Europe et Asie centrale - Vue d'ensemble

  • PIB ($ US courants)


    Évolution récente

    La croissance économique dans la région Europe et Asie centrale (a) devrait se tasser à 1,9 % en 2019, contre 3,2 % en 2018. Ce ralentissement résulte en partie de la faiblesse de l'économie turque, qui fait suite aux fortes tensions sur les marchés financiers enregistrées l'an dernier, ainsi que de l'atonie de l'activité en Russie sur fond de réduction de la production de pétrole.

    La croissance régionale devrait s'améliorer en 2020-21, avec cependant d'importantes variations au sein de la région marquées par un net tassement en Europe centrale et une croissance robuste en Asie centrale.

    Prévisions

    Les conséquences d'une activité plus faible que prévu dans la zone euro et la montée des incertitudes politiques au niveau mondial font partie des risques externes qui pèsent sur la région.

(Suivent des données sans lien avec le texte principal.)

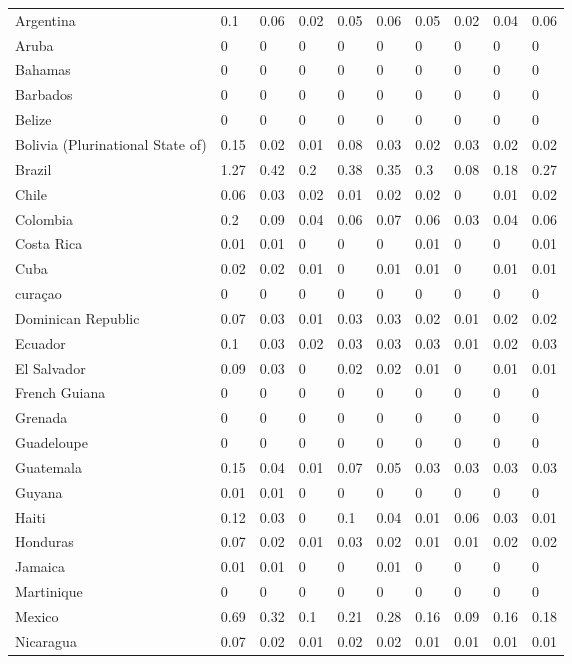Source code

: \begin{longtable}[t]{llllllllll}
Argentina & 0.1 & 0.06 & 0.02 & 0.05 & 0.06 & 0.05 & 0.02 & 0.04 & 0.06\\
Aruba & 0 & 0 & 0 & 0 & 0 & 0 & 0 & 0 & 0\\
Bahamas & 0 & 0 & 0 & 0 & 0 & 0 & 0 & 0 & 0\\
Barbados & 0 & 0 & 0 & 0 & 0 & 0 & 0 & 0 & 0\\
Belize & 0 & 0 & 0 & 0 & 0 & 0 & 0 & 0 & 0\\
Bolivia (Plurinational State of) & 0.15 & 0.02 & 0.01 & 0.08 & 0.03 & 0.02 & 0.03 & 0.02 & 0.02\\
Brazil & 1.27 & 0.42 & 0.2 & 0.38 & 0.35 & 0.3 & 0.08 & 0.18 & 0.27\\
Chile & 0.06 & 0.03 & 0.02 & 0.01 & 0.02 & 0.02 & 0 & 0.01 & 0.02\\
Colombia & 0.2 & 0.09 & 0.04 & 0.06 & 0.07 & 0.06 & 0.03 & 0.04 & 0.06\\
Costa Rica & 0.01 & 0.01 & 0 & 0 & 0 & 0.01 & 0 & 0 & 0.01\\
Cuba & 0.02 & 0.02 & 0.01 & 0 & 0.01 & 0.01 & 0 & 0.01 & 0.01\\
curaçao & 0 & 0 & 0 & 0 & 0 & 0 & 0 & 0 & 0\\
Dominican Republic & 0.07 & 0.03 & 0.01 & 0.03 & 0.03 & 0.02 & 0.01 & 0.02 & 0.02\\
Ecuador & 0.1 & 0.03 & 0.02 & 0.03 & 0.03 & 0.03 & 0.01 & 0.02 & 0.03\\
El Salvador & 0.09 & 0.03 & 0 & 0.02 & 0.02 & 0.01 & 0 & 0.01 & 0.01\\
French Guiana & 0 & 0 & 0 & 0 & 0 & 0 & 0 & 0 & 0\\
Grenada & 0 & 0 & 0 & 0 & 0 & 0 & 0 & 0 & 0\\
Guadeloupe & 0 & 0 & 0 & 0 & 0 & 0 & 0 & 0 & 0\\
Guatemala & 0.15 & 0.04 & 0.01 & 0.07 & 0.05 & 0.03 & 0.03 & 0.03 & 0.03\\
Guyana & 0.01 & 0.01 & 0 & 0 & 0 & 0 & 0 & 0 & 0\\
Haiti & 0.12 & 0.03 & 0 & 0.1 & 0.04 & 0.01 & 0.06 & 0.03 & 0.01\\
Honduras & 0.07 & 0.02 & 0.01 & 0.03 & 0.02 & 0.01 & 0.01 & 0.02 & 0.02\\
Jamaica & 0.01 & 0.01 & 0 & 0 & 0.01 & 0 & 0 & 0 & 0\\
Martinique & 0 & 0 & 0 & 0 & 0 & 0 & 0 & 0 & 0\\
Mexico & 0.69 & 0.32 & 0.1 & 0.21 & 0.28 & 0.16 & 0.09 & 0.16 & 0.18\\
Nicaragua & 0.07 & 0.02 & 0.01 & 0.02 & 0.02 & 0.01 & 0.01 & 0.01 & 0.01\\

\end{longtable}
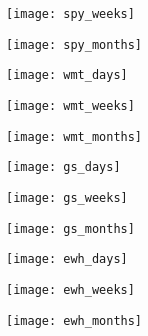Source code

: \begin{figure} 
\centerline{\texttt{[image: spy\_weeks]}}
\caption{
\label{fig:Price_spy_w}
}
\end{figure} 

\begin{figure} 
\centerline{\texttt{[image: spy\_months]}}
\caption{
\label{fig:Price_spy_m}
}
\end{figure} 

\clearpage
\begin{figure}
\centerline{\texttt{[image: wmt\_days]}}
\caption{
\label{fig:Price_wmt_d}
}
\end{figure}

\begin{figure} 
\centerline{\texttt{[image: wmt\_weeks]}}
\caption{
\label{fig:Price_wmt_w}
}
\end{figure} 

\begin{figure} 
\centerline{\texttt{[image: wmt\_months]}}
\caption{
\label{fig:Price_wmt_m}
}
\end{figure} 

\clearpage
\begin{figure}
\centerline{\texttt{[image: gs\_days]}}
\caption{
\label{fig:Price_gs_d}
}
\end{figure}

\begin{figure} 
\centerline{\texttt{[image: gs\_weeks]}}
\caption{
\label{fig:Price_gs_w}
}
\end{figure} 

\begin{figure} 
\centerline{\texttt{[image: gs\_months]}}
\caption{
\label{fig:Price_gs_m}
}
\end{figure} 

\clearpage
\begin{figure}
\centerline{\texttt{[image: ewh\_days]}}
\caption{
\label{fig:Price_ewh_d}
}
\end{figure}

\begin{figure} 
\centerline{\texttt{[image: ewh\_weeks]}}
\caption{
\label{fig:Price_ewh_w}
}
\end{figure} 

\begin{figure} 
\centerline{\texttt{[image: ewh\_months]}}
\caption{
\label{fig:Price_ewh_m}
}
\end{figure} 

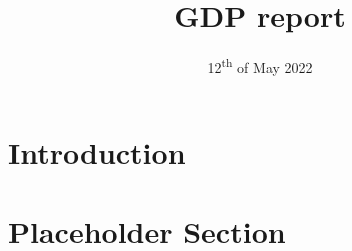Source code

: \documentclass{article}
\title{GDP report}
\date{12\textsuperscript{th} of May 2022}
\begin{document}



\section{Introduction}


\section{Placeholder Section}

\end{document}
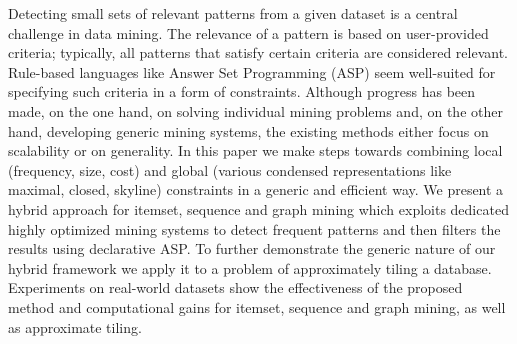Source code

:   Detecting small sets of relevant patterns from a given dataset is a central challenge in data mining. The relevance of a pattern is based on user-provided criteria; typically, all patterns that satisfy certain criteria are considered relevant. Rule-based languages like Answer Set Programming (ASP) seem well-suited for specifying such criteria in a form of constraints.  Although progress has been made, on the one hand, on solving individual mining problems and, on the other hand, developing generic mining systems, the existing methods either focus on scalability or on generality.  In this paper we make steps towards combining local (frequency, size, cost) and global (various condensed representations like maximal, closed, skyline) constraints in a generic and efficient way. We present a hybrid approach for itemset, sequence and graph mining which exploits dedicated highly optimized mining systems to detect frequent patterns and then filters the results using declarative ASP. To further demonstrate the generic nature of our hybrid framework we apply it to a problem of approximately tiling a database. Experiments on real-world datasets show the effectiveness of the proposed method and computational gains 
for itemset, sequence and graph mining, as well as approximate tiling. 
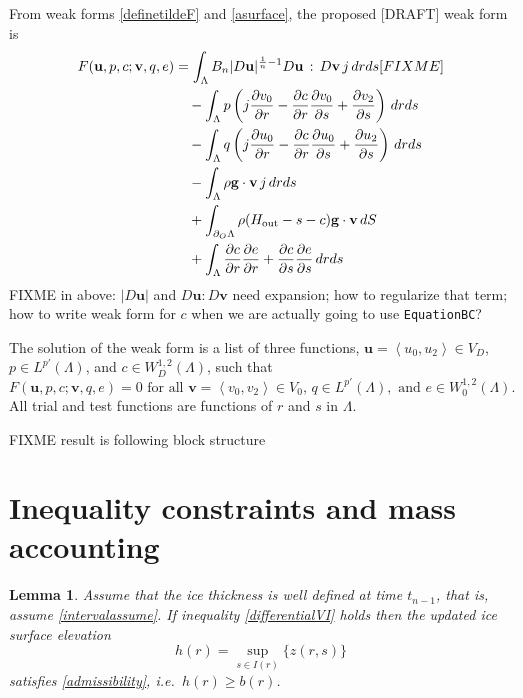 \documentclass[letterpaper,final,12pt,reqno]{amsart}
\newcommand{\bg}{\mathbf{g}}
\newcommand{\bu}{\mathbf{u}}
\newcommand{\bv}{\mathbf{v}}
\newtheorem{lemma}{Lemma}
\begin{document}
From weak forms \eqref{definetildeF} and \eqref{asurface}, the proposed [DRAFT] weak form is
\begin{align}
F(\bu,p,c;\bv,q,e) &= \int_\Lambda B_n |D\bu|^{\frac{1}{n} - 1} D\bu\,:\,D\bv\, j\,dr ds [FIXME] \label{defineF} \\
    &\quad  - \int_\Lambda p \left(j \frac{\partial v_0}{\partial r} - \frac{\partial c}{\partial r} \frac{\partial v_0}{\partial s} + \frac{\partial v_2}{\partial s}\right) \,dr ds \notag \\
    &\quad - \int_\Lambda q \left(j \frac{\partial u_0}{\partial r} - \frac{\partial c}{\partial r} \frac{\partial u_0}{\partial s} + \frac{\partial u_2}{\partial s}\right)\,dr ds \notag \\
    &\quad  - \int_\Lambda \rho \mathbf{g} \cdot \bv \, j\,dr ds \notag \\
    &\quad + \int_{\partial_O \Lambda} \rho (H_{\text{out}}-s-c) \bg \cdot \bv \,dS \notag \\
    &\quad + \int_\Lambda \frac{\partial c}{\partial r} \frac{\partial e}{\partial r} + \frac{\partial c}{\partial s} \frac{\partial e}{\partial s}\,dr ds \notag
\end{align}
FIXME in above: $|D\bu|$ and $D\bu:D\bv$ need expansion; how to regularize that term; how to write weak form for $c$ when we are actually going to use \texttt{EquationBC}?

The solution of the weak form is a list of three functions, $\bu = \left<u_0,u_2\right> \in V_D$, $p\in L^{p'}(\Lambda)$, and $c\in W^{1,2}_D(\Lambda)$, such that
\begin{equation}
F(\bu,p,c;\bv,q,e) = 0 \text{ for all } \bv = \left<v_0,v_2\right> \in V_0, \, q\in L^{p'}(\Lambda), \text{ and } e \in W^{1,2}_0(\Lambda).
\end{equation}
All trial and test functions are functions of $r$ and $s$ in $\Lambda$.

FIXME result is following block structure


\section{Inequality constraints and mass accounting} \label{sec:inequalities}

\begin{lemma}
Assume that the ice thickness is well defined at time $t_{n-1}$, that is, assume
\eqref{intervalassume}.  If inequality \eqref{differentialVI} holds then the updated ice surface elevation
    $$h(r) = \sup_{s\in I(r)}\{z(r,s)\}$$
satisfies \eqref{admissibility}, i.e.~$h(r)\ge b(r)$.
\end{lemma}
\end{document}
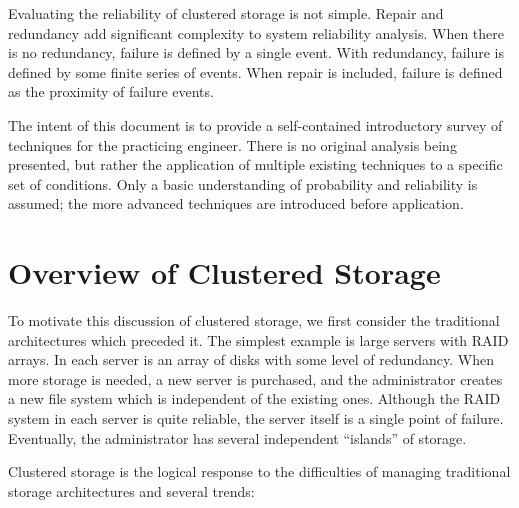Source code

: \documentclass[11pt]{article}
\numberwithin{equation}{section}
\begin{document}
Evaluating the reliability of clustered storage is not simple.  Repair and
redundancy add significant complexity to system reliability analysis.  When
there is no redundancy, failure is defined by a single event.  With
redundancy, failure is defined by some finite series of events.  When repair
is included, failure is defined as the proximity of failure events. 

The intent of this document is to provide a self-contained introductory survey
of techniques for the practicing engineer.  There is no original analysis
being presented, but rather the application of multiple existing techniques
to a specific set of conditions.  Only a basic understanding of probability
and reliability is assumed; the more advanced techniques are introduced before
application.  

\section{Overview of Clustered Storage}
\label{sec-model}

To motivate this discussion of clustered storage, we first consider the
traditional architectures which preceded it.  The simplest example is large
servers with RAID arrays.  In each server is an array of disks with some level
of redundancy.  When more storage is needed, a new server is purchased, and
the administrator creates a new file system which is independent of the
existing ones.  Although the RAID system in each server is quite reliable, the
server itself is a single point of failure.  Eventually, the administrator has
several independent ``islands'' of storage.

Clustered storage is the logical response to the difficulties of managing
traditional storage architectures and several trends:  
\end{document}

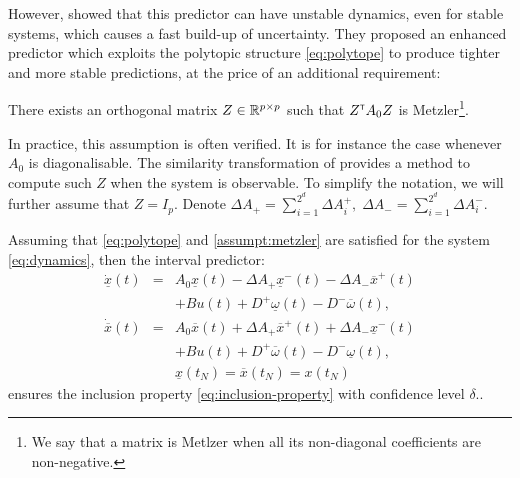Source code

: \documentclass{article}
\begin{document}
However, \citet{leurent2019interval} showed that this predictor can have unstable dynamics, even for stable systems, which causes a fast build-up of uncertainty. They proposed an enhanced predictor which exploits the polytopic structure \eqref{eq:polytope} to produce tighter and more stable predictions, at the price of an additional requirement:

\begin{assumption}
\label{assumpt:metzler}
There exists an orthogonal matrix $Z\in\mathbb{R}^{p\times p}$ such that $Z^{\mathsf{\scriptscriptstyle T}} A_0 Z$ is Metzler\footnote{We say that a matrix is Metlzer when all its non-diagonal coefficients are non-negative.}.
\end{assumption}
In practice, this assumption is often verified. It is for instance the case whenever $A_0$ is diagonalisable. The similarity transformation of \citep{Efimov2013} provides a method to compute such $Z$ when the system is observable. To simplify the notation, we will further assume that $Z = I_p$. Denote $
\Delta A_{+}=\sum_{i=1}^{2^d}\Delta A_{i}^{+},\;\Delta A_{-}=\sum_{i=1}^{2^d}\Delta A_{i}^{-}$.

\begin{proposition}
\label{prop:predictor}
Assuming that \eqref{eq:polytope} and \autoref{assumpt:metzler} are satisfied for the system \eqref{eq:dynamics}, then the interval predictor:
\begin{eqnarray}
\dot{\underline{x}}(t) & = & A_{0}\underline{x}(t)-\Delta A_{+}\underline{x}^{-}(t)-\Delta A_{-}\overline{x}^{+}(t)\nonumber \\
 &  & +Bu(t)+D^{+}\underline{\omega}(t)-D^{-}\overline{\omega}(t),\nonumber\\
\dot{\overline{x}}(t) & = & A_{0}\overline{x}(t)+\Delta A_{+}\overline{x}^{+}(t)+\Delta A_{-}\underline{x}^{-}(t) \label{eq:interval-predictor} \\
 &  & +Bu(t)+D^{+}\overline{\omega}(t)-D^{-}\underline{\omega}(t),\nonumber \\
 &  & \underline{x}(t_N)=\overline{x}(t_N)={x}(t_N)\nonumber 
\end{eqnarray}
ensures the inclusion property \eqref{eq:inclusion-property} with confidence level $\delta$..
\end{proposition}
\end{document}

    Le retour des tensions financières en Turquie pourrait également perturber la croissance régionale, tandis que l'éventualité d'une chute brutale des prix de l'énergie expose les exportateurs de la région à des risques de dégradation.

    Le ralentissement de l'activité en Russie pourrait impacter les envois de fonds vers l’Asie centrale et l’Europe de l'Est, qui représentent une part importante du revenu de la région.

  • La stratégie régionale de la Banque mondiale pour l'Europe et l'Asie centrale s'articule autour de trois axes prioritaires :

    • Renforcer le capital humain pour accroître la productivité, en investissant dans les systèmes de santé, en améliorant les compétences, en soutenant la transition vers les nouvelles technologies et en investissant dans les filets sociaux pour protéger les ménages pauvres.

    • Bâtir des bases solides et renforcer la résilience en faveur de la croissance, en consolidant la stabilité macroéconomique et financière, en mettant en place une gouvernance et des institutions efficaces et en développant les capacités d'adaptation face à des menaces mouvantes telles que le changement climatique.

    • Favoriser les marchés afin d'atteindre des niveaux élevés de productivité dans le secteur privé, en encourageant l’entrepreneuriat, la concurrence et l’innovation, en facilitant l’accès à de nouveaux marchés et à la technologie, en promouvant l’intégration économique régionale et en participant aux chaînes de valeur mondiales.

    Aide et soutien de la Banque mondiale

    Au cours de l’exercice 2019, la Banque mondiale a approuvé une enveloppe de 4,3 milliards de dollars de financements pour la région au titre de 40 projets, dont 3,7 milliards de dollars de prêts de la Banque internationale pour la reconstruction et le développement (BIRD) et 583 millions de dollars d’engagements de l’Association internationale de développement (IDA). Elle a également conclu 22 accords de services de conseil remboursables avec huit pays, pour un total de 39 millions de dollars. Ces accords ont permis de fournir des conseils techniques en matière de finances publiques et de réformes budgétaires, dans le domaine de l’aménagement et du développement urbains, ainsi que pour le renforcement des systèmes éducatifs et des compétences pour l’emploi.

  • Le Groupe de la Banque mondiale œuvre en collaboration avec les pays de la région pour lutter contre la pauvreté et promouvoir une prospérité partagée en aidant à bâtir des institutions plus responsables, à augmenter l’investissement privé, à améliorer les services publics, à rénover l’infrastructure, à protéger l’environnement, à soutenir le développement humain et à favoriser l’insertion des populations marginalisées.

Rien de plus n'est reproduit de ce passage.